Why so much focus on so few firms?
A Graves spokesman said the affected businesses include fast-growing "gazelle" firms, the startups that contribute a disproportionate amount of the nation's new jobs.
"The more money these companies have to spend complying with health care mandates, the less they have to hire and expand," the spokesman said.
Those costs aren't anything to laugh at. If they don't provide insurance, businesses with 50-plus workers face $40,000 in penalties and $2,000 for each additional full-time employee.
However, nearly all of those businesses already do provide insurance: 96% of those with 50-plus workers currently offer health plans anyway, according to government data.
That most businesses affected by the mandate already provide insurance doesn't necessarily mean their insurance is good enough or sufficiently cheap under new Obamacare rules. That's the counterpoint made by U.S. Senator John Barrasso, a Republican from Wyoming.
"The mandates are for a lot more coverage than the average person would want, need or can afford. The business is going to have to spend time, money and have to figure that out," Barrasso said.
For example, firms might be providing insurance that Obamacare deems unaffordable -- that is, if it costs more than 9.5% of a worker's income.

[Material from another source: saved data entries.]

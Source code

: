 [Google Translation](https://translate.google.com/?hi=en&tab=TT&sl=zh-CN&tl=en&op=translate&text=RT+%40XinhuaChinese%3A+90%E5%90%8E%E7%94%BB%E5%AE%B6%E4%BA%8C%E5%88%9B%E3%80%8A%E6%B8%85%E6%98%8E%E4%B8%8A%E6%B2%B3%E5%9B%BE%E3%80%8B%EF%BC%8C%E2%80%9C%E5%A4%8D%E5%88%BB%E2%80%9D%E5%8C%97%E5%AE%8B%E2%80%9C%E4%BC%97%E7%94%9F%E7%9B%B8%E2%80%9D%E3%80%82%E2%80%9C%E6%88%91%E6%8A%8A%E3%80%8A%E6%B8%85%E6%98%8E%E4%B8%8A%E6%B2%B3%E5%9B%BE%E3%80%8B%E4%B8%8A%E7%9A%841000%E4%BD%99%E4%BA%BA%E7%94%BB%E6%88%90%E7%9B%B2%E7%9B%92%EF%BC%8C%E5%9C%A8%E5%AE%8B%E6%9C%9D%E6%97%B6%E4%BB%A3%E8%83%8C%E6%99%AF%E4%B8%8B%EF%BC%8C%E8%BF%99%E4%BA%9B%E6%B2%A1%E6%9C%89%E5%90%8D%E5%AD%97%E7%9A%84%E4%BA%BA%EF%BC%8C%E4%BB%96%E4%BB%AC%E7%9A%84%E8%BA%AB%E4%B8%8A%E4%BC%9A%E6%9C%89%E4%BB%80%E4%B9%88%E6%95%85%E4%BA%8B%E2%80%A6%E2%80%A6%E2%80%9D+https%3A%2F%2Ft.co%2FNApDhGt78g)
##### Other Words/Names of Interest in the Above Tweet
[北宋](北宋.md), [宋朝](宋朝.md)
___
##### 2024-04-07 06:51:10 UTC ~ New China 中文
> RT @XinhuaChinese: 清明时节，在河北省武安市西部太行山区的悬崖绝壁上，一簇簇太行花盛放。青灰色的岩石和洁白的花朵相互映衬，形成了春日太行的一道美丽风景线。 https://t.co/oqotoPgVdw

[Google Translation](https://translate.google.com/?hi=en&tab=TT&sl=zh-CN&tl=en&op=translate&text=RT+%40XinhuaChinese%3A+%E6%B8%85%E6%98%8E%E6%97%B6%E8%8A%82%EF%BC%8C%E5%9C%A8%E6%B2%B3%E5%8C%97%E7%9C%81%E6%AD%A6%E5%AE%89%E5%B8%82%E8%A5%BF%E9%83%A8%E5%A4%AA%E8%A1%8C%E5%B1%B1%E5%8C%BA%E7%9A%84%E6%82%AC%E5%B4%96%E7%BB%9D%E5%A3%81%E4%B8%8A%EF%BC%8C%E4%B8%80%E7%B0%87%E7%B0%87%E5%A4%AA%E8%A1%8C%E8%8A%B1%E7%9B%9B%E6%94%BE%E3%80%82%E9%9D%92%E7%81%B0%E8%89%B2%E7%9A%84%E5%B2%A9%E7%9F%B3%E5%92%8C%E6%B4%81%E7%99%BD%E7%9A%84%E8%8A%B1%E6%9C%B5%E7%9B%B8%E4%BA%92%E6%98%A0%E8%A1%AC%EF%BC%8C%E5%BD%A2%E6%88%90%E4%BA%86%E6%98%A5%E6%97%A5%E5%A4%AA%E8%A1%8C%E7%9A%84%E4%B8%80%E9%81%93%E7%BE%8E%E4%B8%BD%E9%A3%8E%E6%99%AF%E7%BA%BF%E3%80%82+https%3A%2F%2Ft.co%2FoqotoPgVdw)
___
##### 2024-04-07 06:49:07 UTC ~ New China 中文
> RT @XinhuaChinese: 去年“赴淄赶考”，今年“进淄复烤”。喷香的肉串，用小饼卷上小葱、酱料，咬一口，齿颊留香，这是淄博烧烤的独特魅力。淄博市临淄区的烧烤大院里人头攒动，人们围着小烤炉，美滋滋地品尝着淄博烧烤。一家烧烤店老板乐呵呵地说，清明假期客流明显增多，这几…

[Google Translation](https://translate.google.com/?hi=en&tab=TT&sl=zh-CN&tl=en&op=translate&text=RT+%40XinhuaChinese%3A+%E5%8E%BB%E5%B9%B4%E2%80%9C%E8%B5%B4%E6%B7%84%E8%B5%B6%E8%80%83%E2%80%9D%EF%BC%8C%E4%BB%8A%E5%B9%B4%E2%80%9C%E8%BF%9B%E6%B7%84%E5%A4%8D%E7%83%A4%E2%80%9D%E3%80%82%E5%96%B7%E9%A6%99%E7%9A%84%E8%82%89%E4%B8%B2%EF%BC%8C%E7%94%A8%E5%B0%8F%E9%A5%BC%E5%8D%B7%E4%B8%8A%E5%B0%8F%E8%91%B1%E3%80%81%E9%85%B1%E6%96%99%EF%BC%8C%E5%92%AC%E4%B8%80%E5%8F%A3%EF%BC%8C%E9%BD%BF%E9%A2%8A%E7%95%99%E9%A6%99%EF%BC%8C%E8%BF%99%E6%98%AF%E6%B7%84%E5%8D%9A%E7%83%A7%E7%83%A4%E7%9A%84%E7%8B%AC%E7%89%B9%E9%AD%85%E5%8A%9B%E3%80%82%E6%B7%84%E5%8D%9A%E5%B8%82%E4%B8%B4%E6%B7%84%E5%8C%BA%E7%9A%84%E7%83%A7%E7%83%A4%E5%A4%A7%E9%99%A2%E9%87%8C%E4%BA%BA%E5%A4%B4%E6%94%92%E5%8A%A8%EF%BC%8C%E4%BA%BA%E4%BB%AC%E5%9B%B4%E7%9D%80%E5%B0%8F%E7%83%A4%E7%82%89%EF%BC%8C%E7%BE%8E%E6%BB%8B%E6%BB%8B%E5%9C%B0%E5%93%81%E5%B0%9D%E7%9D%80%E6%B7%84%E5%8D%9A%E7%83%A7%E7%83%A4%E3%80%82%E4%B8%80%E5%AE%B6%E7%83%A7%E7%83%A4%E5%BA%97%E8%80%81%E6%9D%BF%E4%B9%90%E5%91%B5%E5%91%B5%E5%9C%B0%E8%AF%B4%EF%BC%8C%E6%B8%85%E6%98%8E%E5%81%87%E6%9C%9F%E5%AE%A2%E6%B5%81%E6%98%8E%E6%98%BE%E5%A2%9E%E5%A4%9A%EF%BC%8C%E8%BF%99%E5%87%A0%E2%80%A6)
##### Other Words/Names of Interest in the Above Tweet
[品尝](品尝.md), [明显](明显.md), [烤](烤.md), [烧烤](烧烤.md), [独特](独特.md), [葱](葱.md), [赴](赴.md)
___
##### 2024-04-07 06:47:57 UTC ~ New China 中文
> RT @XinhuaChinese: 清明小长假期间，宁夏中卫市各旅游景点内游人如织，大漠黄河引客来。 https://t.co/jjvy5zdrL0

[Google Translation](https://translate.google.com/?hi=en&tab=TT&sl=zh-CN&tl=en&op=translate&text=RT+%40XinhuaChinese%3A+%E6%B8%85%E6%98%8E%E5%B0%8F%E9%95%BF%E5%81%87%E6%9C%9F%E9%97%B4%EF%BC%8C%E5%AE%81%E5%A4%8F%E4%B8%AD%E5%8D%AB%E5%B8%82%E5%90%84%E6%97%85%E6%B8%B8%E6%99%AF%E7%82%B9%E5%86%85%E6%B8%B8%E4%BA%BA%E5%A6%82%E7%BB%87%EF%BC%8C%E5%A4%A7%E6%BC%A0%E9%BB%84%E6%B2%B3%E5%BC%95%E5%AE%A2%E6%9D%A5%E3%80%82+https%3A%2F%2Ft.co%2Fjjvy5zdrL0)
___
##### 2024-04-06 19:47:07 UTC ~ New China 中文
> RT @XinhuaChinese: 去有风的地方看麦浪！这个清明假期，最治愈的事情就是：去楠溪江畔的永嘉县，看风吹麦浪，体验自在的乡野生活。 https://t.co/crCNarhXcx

But there are signs that most plans out there qualify under Obamcare's other requirement. More than 99% of those in work-sponsored plans have insurance that meets most Obamacare coverage standards, according to last year's study by NORC at the University of Chicago.
Putting it all together, the data shows that only a tiny sliver of the nation's small businesses face the new rules -- and even fewer face any changes. Of the country's 6.5 million workplaces, only 1% must actually start providing insurance next year.
It's a reality that's likely to catch most small business owners by surprise, said Eileen Elliot, a Vermont health care attorney who advises entrepreneurs.